1. Bezirk, Universitätsring
Im Jahr 1365 wurde die Wiener Universität gegründet, die somit als erste Hochschule im deutschsprachigen Raum gilt. In den Anfangsjahren gab es kein eigenes Universitätsgebäude, weshalb der Unterricht an verschiedenen Orten stattfand – teils privat, teils in Kirchen. Erst um 1384 bezog man Räumlichkeiten an der Dominikanerbastei. In den folgenden zwei Jahrhunderten verlor die Universität jedoch zunehmend an Bedeutung. Politische Umstände, wiederkehrende Pestepidemien und bürgerliche Konflikte führten zu einem signifikanten Niedergang.

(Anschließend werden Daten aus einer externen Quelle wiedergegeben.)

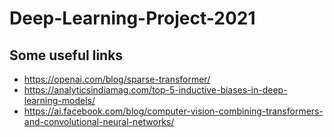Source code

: # Deep-Learning-Project-2021

## Some useful links

* <https://openai.com/blog/sparse-transformer/>
* <https://analyticsindiamag.com/top-5-inductive-biases-in-deep-learning-models/>
* <https://ai.facebook.com/blog/computer-vision-combining-transformers-and-convolutional-neural-networks/>
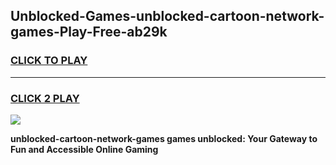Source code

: 
## Unblocked-Games-unblocked-cartoon-network-games-Play-Free-ab29k
<h3>
<a href="https://premium76.site?title=unblocked-cartoon-network-games&ref=18A1">CLICK TO PLAY</a></h3>
<hr>

<h3>
<a href="https://premium76.site?title=unblocked-cartoon-network-games&ref=18A1">CLICK 2 PLAY</a>
  
</h3>

<a href="https://premium76.site?title=unblocked-cartoon-network-games&ref=18A1"><img src="https://clearcache.store/games.png"></a>


**unblocked-cartoon-network-games games unblocked: Your Gateway to Fun and Accessible Online Gaming**
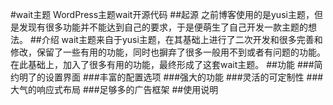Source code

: #wait主题
WordPress主题wait开源代码
##起源
之前博客使用的是yusi主题，但是发现有很多功能并不能达到自己的要求，于是便萌生了自己开发一款主题的想法。
##介绍
wait主题来自于yusi主题，在其基础上进行了二次开发和很多完善和修改，保留了一些有用的功能，同时也摒弃了很多一般用不到或者有问题的功能。
在此基础上，加入了很多有用的功能，最终形成了这套wait主题。
##功能
###简约明了的设置界面
###丰富的配置选项
###强大的功能
###灵活的可定制性
###大气的响应式布局
###足够多的广告框架
##使用说明

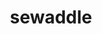 ---
id: 540
title: sewaddle
types: [bug,grass]
image: https://raw.githubusercontent.com/PokeAPI/sprites/master/sprites/pokemon/540.png
---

Erst mit der Ankunft der Jesuiten in Wien im Jahr 1623 erwachte die Wiener Universität aus ihrem Dornröschenschlaf. Trotz der Reform von 1760, welche den Jesuiten die Lehrtätigkeit untersagte, konnte der Universitätsbetrieb aufrechterhalten werden. Im Zuge der Entstehung der Ringstrasse beauftragte Franz Joseph I. die Architekten Eduard van der Nüll und August Sicard von Sicardsburg mit der Planung eines neuen Universitätskomplexes auf dem Gelände hinter der Votivkirche. Doch das Vorhaben wurde nicht verwirklicht, da Heinrich Ferstel, Architekt der Votivkirche, mit dem Entwurf nicht einverstanden war.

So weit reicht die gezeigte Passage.